Problem description: Each line of the data below that holds the word "Thanks" is to be reported in full.

(Saved data entries)

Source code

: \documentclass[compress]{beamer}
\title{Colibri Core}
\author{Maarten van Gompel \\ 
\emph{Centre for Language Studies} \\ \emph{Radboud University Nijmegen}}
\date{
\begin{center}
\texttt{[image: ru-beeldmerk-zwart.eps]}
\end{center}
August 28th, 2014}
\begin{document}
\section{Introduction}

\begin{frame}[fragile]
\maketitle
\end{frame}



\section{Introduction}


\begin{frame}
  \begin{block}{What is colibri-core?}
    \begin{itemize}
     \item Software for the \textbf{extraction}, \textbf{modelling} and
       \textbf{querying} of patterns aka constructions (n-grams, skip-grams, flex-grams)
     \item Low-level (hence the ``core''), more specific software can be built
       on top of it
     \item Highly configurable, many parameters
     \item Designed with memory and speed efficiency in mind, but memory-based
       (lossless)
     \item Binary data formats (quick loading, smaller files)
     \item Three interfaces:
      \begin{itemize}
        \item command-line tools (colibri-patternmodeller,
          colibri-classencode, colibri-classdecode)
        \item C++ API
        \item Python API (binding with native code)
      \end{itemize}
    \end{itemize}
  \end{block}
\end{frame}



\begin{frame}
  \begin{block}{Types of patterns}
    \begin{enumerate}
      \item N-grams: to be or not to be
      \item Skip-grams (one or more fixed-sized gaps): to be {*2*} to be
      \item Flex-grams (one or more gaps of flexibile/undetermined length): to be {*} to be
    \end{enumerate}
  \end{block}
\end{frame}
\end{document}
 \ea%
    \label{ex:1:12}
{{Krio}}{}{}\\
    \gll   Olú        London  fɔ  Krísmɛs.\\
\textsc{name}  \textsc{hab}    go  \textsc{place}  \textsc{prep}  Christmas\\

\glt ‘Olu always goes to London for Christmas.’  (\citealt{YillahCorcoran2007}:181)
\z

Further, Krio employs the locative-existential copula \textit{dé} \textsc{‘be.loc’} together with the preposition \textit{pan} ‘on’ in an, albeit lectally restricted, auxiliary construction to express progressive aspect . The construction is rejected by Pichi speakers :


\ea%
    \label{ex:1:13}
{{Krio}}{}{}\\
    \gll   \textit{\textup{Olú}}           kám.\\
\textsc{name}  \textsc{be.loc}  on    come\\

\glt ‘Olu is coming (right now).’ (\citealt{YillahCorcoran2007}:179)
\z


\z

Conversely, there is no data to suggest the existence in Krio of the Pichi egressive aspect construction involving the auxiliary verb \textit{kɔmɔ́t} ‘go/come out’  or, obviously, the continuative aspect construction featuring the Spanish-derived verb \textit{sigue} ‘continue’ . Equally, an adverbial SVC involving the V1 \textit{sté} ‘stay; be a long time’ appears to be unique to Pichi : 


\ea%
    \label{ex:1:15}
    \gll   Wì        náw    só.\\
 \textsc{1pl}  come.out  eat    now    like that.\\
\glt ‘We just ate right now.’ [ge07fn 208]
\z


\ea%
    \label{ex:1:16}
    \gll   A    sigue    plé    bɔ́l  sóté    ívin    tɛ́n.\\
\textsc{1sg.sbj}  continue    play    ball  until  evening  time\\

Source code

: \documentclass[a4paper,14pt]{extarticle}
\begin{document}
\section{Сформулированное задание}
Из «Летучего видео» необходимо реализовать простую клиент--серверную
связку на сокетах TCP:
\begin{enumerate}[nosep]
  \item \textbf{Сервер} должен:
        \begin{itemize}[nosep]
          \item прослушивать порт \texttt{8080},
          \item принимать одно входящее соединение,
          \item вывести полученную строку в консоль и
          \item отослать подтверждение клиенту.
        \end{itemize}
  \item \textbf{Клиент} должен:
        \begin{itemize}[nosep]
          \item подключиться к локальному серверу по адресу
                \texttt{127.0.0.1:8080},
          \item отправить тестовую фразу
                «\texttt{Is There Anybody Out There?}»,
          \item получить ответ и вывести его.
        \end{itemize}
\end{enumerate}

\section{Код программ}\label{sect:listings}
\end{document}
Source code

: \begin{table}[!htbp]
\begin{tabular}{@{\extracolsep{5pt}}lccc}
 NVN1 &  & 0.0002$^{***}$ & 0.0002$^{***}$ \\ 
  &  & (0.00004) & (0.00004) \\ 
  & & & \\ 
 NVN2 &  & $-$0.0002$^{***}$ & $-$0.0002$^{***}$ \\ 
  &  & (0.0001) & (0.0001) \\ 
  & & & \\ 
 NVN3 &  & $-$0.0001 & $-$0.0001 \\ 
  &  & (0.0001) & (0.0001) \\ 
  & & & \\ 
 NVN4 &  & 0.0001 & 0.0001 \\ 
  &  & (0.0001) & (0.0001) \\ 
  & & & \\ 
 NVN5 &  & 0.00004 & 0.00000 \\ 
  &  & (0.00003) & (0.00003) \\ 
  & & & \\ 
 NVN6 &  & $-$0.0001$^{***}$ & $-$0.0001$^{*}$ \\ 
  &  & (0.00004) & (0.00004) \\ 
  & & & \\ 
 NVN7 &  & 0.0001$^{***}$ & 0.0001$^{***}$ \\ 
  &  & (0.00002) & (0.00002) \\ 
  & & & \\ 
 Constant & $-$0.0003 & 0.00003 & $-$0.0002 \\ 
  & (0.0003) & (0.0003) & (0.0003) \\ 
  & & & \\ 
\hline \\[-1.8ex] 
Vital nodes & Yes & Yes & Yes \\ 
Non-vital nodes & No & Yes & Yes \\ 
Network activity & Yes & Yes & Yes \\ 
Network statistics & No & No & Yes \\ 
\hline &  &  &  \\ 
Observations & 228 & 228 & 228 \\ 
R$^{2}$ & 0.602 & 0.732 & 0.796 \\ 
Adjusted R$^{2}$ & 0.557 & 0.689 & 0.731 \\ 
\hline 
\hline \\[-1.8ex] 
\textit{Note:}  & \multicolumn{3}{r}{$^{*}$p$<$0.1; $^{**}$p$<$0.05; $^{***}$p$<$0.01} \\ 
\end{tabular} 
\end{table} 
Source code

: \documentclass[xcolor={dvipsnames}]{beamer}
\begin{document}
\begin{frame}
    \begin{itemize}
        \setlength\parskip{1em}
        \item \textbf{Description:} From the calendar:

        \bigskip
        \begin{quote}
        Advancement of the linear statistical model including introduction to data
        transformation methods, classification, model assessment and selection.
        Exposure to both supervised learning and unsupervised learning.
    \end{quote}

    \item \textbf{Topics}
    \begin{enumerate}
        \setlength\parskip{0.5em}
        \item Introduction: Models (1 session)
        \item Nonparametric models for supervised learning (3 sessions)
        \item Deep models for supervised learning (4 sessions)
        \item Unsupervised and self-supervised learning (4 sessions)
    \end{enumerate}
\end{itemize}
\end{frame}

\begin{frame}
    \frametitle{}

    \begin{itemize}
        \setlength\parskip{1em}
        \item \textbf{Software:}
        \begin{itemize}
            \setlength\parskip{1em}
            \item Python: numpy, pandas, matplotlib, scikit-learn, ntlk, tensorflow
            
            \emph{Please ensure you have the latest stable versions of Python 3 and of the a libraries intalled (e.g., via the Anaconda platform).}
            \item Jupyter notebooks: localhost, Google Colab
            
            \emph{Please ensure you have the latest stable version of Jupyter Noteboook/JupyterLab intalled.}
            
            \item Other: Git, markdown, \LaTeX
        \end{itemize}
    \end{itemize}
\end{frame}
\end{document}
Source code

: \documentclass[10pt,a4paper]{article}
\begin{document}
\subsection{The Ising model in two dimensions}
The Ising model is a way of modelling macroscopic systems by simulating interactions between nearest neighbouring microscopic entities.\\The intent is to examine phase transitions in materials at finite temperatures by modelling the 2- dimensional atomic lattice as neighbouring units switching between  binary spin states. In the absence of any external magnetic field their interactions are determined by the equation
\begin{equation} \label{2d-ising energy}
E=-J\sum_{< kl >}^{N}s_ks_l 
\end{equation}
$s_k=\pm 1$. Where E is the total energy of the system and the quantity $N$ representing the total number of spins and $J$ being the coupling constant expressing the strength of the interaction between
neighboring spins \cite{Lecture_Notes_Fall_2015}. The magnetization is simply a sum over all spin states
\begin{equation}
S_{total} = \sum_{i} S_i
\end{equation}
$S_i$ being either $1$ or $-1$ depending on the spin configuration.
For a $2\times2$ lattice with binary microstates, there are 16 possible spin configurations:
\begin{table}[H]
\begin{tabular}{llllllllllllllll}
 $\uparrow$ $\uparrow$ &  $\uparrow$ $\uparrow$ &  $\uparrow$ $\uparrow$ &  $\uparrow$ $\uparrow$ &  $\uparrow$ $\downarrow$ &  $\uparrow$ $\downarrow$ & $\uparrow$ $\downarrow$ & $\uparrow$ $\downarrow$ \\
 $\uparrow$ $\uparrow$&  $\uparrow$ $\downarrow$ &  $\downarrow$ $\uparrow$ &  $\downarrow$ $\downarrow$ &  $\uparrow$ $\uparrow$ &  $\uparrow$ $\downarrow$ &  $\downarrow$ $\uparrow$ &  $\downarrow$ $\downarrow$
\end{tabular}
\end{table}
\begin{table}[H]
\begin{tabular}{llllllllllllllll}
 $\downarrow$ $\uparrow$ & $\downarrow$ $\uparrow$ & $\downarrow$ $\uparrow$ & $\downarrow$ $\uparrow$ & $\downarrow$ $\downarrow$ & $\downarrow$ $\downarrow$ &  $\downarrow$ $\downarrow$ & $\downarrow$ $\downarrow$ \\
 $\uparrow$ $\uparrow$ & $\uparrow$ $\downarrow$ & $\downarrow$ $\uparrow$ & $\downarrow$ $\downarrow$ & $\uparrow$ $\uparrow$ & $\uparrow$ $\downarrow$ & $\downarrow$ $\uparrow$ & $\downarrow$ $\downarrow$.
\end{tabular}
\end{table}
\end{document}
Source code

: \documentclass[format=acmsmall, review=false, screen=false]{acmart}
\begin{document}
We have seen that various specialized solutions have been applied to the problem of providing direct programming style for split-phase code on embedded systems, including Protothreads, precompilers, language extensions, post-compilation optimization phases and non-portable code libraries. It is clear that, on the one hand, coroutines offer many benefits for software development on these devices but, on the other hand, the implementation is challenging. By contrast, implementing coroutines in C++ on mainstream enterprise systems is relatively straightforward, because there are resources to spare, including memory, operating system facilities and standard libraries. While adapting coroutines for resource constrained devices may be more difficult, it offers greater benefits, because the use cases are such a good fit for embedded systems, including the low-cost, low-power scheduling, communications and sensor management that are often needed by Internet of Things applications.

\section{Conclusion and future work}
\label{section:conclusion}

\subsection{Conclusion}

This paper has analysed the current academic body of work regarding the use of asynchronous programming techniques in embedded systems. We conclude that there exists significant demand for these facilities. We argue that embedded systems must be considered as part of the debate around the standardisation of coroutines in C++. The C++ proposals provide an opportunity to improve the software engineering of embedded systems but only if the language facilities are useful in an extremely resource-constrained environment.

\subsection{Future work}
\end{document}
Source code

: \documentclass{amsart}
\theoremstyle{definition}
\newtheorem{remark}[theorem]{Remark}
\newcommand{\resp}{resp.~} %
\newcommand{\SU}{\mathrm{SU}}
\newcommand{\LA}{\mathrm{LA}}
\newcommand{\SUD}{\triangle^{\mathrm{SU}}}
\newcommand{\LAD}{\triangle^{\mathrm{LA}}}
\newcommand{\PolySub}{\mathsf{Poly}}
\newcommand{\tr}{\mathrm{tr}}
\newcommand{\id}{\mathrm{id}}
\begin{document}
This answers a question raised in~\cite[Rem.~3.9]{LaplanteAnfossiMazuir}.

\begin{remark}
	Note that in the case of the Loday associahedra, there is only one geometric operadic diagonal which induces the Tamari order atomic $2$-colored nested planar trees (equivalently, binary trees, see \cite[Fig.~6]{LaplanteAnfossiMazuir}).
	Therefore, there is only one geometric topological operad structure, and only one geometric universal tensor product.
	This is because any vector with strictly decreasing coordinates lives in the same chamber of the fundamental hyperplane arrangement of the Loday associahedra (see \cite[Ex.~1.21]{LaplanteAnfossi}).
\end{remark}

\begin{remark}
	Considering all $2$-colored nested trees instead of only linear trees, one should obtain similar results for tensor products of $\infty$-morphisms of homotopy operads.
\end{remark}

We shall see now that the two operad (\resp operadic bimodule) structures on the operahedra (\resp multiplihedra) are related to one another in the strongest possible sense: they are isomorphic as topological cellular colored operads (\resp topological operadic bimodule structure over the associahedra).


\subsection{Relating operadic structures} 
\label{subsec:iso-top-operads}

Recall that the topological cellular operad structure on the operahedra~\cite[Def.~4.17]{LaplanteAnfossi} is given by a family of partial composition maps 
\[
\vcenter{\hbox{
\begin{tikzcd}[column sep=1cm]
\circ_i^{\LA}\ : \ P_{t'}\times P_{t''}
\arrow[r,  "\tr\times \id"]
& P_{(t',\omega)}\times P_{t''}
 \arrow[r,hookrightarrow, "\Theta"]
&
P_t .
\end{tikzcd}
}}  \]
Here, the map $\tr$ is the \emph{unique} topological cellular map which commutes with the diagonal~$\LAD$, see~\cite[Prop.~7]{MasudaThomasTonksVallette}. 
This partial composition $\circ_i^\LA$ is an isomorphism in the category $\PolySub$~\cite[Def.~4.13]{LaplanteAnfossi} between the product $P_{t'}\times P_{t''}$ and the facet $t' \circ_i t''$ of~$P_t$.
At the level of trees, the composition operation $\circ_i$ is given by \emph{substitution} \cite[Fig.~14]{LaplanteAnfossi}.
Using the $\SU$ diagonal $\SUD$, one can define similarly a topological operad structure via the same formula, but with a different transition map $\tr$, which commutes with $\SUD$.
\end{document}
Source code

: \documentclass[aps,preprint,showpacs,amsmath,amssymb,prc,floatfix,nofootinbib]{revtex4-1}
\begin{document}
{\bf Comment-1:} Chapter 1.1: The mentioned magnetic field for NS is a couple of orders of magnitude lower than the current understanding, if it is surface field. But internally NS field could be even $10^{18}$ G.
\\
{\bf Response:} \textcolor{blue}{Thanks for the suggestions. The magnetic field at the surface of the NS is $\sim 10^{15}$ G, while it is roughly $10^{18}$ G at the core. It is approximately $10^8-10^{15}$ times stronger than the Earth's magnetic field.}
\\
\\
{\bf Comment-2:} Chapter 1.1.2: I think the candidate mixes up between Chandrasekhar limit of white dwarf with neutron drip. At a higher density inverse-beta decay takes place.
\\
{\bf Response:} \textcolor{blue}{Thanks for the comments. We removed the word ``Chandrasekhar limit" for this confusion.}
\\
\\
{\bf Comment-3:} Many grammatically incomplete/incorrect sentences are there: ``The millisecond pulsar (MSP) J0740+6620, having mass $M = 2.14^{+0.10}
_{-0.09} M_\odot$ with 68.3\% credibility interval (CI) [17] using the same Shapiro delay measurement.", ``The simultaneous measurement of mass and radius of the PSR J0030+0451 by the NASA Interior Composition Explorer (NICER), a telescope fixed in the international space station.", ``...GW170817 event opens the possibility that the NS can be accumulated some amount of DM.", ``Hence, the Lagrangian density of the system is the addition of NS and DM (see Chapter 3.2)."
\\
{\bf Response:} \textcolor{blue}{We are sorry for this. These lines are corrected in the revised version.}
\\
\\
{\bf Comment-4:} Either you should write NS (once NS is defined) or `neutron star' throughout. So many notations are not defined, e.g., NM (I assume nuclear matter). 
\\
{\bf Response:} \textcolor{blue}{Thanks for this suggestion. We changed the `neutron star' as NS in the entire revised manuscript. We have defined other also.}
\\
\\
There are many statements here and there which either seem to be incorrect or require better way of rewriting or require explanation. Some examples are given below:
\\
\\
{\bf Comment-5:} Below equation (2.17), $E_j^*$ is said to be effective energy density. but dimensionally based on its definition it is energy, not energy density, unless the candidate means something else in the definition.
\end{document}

Answer section:
{\bf Response:} \textcolor{blue}{Thanks for the suggestions. The magnetic field at the surface of the NS is $\sim 10^{15}$ G, while it is roughly $10^{18}$ G at the core. It is approximately $10^8-10^{15}$ times stronger than the Earth's magnetic field.}
{\bf Response:} \textcolor{blue}{Thanks for the comments. We removed the word ``Chandrasekhar limit" for this confusion.}
{\bf Response:} \textcolor{blue}{Thanks for this suggestion. We changed the `neutron star' as NS in the entire revised manuscript. We have defined other also.}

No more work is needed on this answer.